Software Available for Data Mining in Criminal Justice
Several types of analytical software systems are currently available for use in the criminal justice system. For example, the following subsections cover some categories of software that are suitable for criminal justice and law enforcement applications.
The Statistical Analysis System (SAS) is a software suite that can mine, alter, manage, and retrieve data from a variety of sources and perform statistical analysis on them. SAS provides a graphical point-and-click user interface for nontechnical users and more advanced options.
Machine learning and data mining often employ the same methods and overlap significantly. Machine learning, by definition, is a type of artificial intelligence (Al) that provides computers with the ability to learn without being explicitly programmed. Machine learning focuses on the development of computer programs that can teach themselves to grow and change when exposed to new data.
The process of machine learning is similar to that of data mining. Both systems search through data to look for patterns. However, instead of extracting data for human comprehension—as is the case in data mining applications—machine learning uses those data to improve the programs own understanding. Machine learning programs detect patterns in data and adjust program actions accordingly. For example, Facebooks News Feed changes according to the users personal interactions with other users. If a user frequently tags a friend in photos, writes on his wall, or “likes” his links, the News Feed will show more of that friends activity in the users News Feed due to presumed closeness.
Machine learning and data mining can be generally distinguished as follows:
- • Machine learning focuses on prediction, based on known properties learned from the training data. (The data used to construct or discover a predictive relationship are called the training data set. Most approaches that search through training data for empirical relationships tend to overfit the data, meaning that they can identify apparent relationships in the training data that do not hold in general. A test set is a set of data that is independent of the training data, but that follows the same probability distribution as the training data.)
- • Data mining focuses on the discovery of (previously) unknown properties in the data.This is the analysis step of knowledge discovery in databases.
The two areas overlap in many ways: Data mining uses many machine learning methods, but often with a slightly different goal in mind. On the other hand, machine learning also employs data mining methods as “unsupervised learning” or as a preprocessing step to improve learner accuracy. Much of the confusion between these two research communities conies from the basic assumptions they work with: In machine learning, performance is usually evaluated with respect to the ability to reproduce known knowledge; while in knowledge discovery and data mining (KDD), the key task is the discovery of previously unknown knowledge. Evaluated with respect to known knowledge, an uninformed (unsupervised) method will easily be outperformed by supervised methods, while in a typical KDD task, supervised methods cannot be used due to the unavailability of training data.
Trying to detect specific patterns of crime and criminal behavior is extremely challenging. Crime analysts can spend countless hours sifting through data to determine whether a crime fits into a known pattern and to discover new patterns. Once a pattern is detected, the information can be used to predict, anticipate, and prevent crime.
A machine learning method called “Series Finder” was developed by Wang, Rudin, Wagner, and Sevieri (2013) to assist the police in discovering crime series. Initially, Series Finder was trained to detect housebreak patterns, and it “learned” how to do this using historical data from one police departments crime analysis unit. (Whether you are doing simple multiplication or a complicated calculus problem, you must use a predetermined set of rules, called an algorithm, to solve it. An algorithm includes a finite number of steps to solve any given problem.) The algorithm used in Series Finder tries to construct a modus operandi (MO) of the offender. As Series Finder grows the pattern from the database, the MO for the pattern becomes better defined.
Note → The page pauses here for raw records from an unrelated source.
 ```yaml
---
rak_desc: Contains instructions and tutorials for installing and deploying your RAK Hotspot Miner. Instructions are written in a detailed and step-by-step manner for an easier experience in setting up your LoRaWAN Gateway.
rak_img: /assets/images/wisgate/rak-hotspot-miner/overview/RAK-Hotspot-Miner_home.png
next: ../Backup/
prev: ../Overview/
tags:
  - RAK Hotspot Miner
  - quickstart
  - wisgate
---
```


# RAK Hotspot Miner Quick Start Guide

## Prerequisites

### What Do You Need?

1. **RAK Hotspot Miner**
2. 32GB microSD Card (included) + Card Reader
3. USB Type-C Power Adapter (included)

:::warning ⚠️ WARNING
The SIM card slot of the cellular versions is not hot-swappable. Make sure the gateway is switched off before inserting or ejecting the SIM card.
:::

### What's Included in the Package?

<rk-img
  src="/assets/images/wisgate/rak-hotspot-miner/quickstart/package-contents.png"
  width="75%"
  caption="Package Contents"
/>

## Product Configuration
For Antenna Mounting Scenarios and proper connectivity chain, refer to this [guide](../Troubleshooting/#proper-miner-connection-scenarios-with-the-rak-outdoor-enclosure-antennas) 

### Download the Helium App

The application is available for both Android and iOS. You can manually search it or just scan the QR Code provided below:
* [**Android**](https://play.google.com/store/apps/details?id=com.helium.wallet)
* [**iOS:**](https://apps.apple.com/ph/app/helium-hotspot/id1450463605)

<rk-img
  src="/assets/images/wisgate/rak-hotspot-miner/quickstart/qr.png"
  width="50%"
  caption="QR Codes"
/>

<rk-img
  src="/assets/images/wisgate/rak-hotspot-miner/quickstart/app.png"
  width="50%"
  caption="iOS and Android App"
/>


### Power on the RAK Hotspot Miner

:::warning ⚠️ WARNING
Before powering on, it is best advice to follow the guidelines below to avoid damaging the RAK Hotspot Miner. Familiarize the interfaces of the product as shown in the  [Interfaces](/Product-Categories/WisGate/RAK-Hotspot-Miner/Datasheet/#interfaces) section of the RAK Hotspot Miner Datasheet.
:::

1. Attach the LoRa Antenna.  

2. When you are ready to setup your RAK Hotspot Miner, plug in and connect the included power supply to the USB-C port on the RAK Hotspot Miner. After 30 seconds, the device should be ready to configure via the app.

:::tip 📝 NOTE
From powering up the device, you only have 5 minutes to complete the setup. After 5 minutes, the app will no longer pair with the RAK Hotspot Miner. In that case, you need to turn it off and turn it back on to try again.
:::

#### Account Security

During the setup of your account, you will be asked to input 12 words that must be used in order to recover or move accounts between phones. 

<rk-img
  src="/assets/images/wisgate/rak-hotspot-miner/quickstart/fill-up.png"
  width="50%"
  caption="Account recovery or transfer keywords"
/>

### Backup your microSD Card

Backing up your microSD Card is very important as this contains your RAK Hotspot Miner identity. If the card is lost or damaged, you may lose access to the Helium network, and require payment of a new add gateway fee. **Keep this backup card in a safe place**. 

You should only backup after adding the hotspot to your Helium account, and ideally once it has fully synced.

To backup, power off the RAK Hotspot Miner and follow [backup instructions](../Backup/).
The simplest definition of a neural network, more properly referred to as an artificial neural network (ANN), is provided by the inventor of one of the first neurocomputers, Dr. Robert Hecht-Nielsen. He defines a neural network as “a computing system made up of a number of simple, highly interconnected processing elements, which process information by their dynamic state response to external inputs” (Borhanazad, 2014, n.p.).
ANNs are processing devices (algorithms or actual hardware) that are loosely modeled after the neuronal structure of the mammalian cerebral cortex, but on a much smaller scale (University ofWisconsin—Madison, n.d.). A large ANN might have hundreds or thousands of processor units, whereas a mammalian brain has billions of neurons with a corresponding increase in magnitude of their overall interaction and emergent behavior.
The Artificial Neural Network System for Classification of Offenders in Murder and Rape Cases project developed two software prototypes that demonstrate developed algorithms for analyzing and comparing large databases of crime data. The Computer Aided Tracking and Characterization of Homicides (CATCH) and CATCHRAPE software applications analyze homicide data and sexual assault data, respectively. Both applications are similar, although they analyze different databases. CATCH was developed to provide crime analysts with enhanced means for interpreting large databases of crime data. These databases store a large number of crimes, with each case described in great detail. The huge volumes of information collected for crimes during investigations make it difficult for the investigators alone to compare a crime with other crimes. CATCH uses advanced algorithms to facilitate the comparison of crime data to find crimes that have similar patterns.